RECORDS FOR PROCESSING:
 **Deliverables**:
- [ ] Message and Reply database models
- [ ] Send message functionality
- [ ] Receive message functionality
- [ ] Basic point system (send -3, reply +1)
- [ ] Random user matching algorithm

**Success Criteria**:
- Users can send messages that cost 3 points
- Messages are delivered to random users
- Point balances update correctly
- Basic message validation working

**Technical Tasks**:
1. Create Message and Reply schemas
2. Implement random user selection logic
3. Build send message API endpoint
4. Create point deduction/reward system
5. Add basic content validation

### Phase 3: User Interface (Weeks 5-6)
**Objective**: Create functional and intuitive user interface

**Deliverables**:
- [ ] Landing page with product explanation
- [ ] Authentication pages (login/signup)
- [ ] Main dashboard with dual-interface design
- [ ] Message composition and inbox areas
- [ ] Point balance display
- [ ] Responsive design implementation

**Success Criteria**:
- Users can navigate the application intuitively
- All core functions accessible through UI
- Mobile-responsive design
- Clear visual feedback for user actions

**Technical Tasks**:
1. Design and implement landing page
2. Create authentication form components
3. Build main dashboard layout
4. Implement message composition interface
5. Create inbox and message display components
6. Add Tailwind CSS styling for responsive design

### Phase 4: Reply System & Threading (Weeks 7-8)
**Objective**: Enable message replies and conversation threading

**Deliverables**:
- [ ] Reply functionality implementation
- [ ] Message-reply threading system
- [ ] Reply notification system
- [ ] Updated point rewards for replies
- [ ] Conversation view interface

WHAT TO PRODUCE: Would you transcribe the data above exactly as it stands?

ANSWER SECTION:
 **Deliverables**:
- [ ] Message and Reply database models
- [ ] Send message functionality
- [ ] Receive message functionality
- [ ] Basic point system (send -3, reply +1)
- [ ] Random user matching algorithm

**Success Criteria**:
- Users can send messages that cost 3 points
- Messages are delivered to random users
- Point balances update correctly
- Basic message validation working

**Technical Tasks**:
1. Create Message and Reply schemas
2. Implement random user selection logic
3. Build send message API endpoint
4. Create point deduction/reward system
5. Add basic content validation

### Phase 3: User Interface (Weeks 5-6)
**Objective**: Create functional and intuitive user interface

**Deliverables**:
- [ ] Landing page with product explanation
- [ ] Authentication pages (login/signup)
- [ ] Main dashboard with dual-interface design
- [ ] Message composition and inbox areas
- [ ] Point balance display
- [ ] Responsive design implementation

**Success Criteria**:
- Users can navigate the application intuitively
- All core functions accessible through UI
- Mobile-responsive design
- Clear visual feedback for user actions

**Technical Tasks**:
1. Design and implement landing page
2. Create authentication form components
3. Build main dashboard layout
4. Implement message composition interface
5. Create inbox and message display components
6. Add Tailwind CSS styling for responsive design

### Phase 4: Reply System & Threading (Weeks 7-8)
**Objective**: Enable message replies and conversation threading

**Deliverables**:
- [ ] Reply functionality implementation
- [ ] Message-reply threading system
- [ ] Reply notification system
- [ ] Updated point rewards for replies
- [ ] Conversation view interface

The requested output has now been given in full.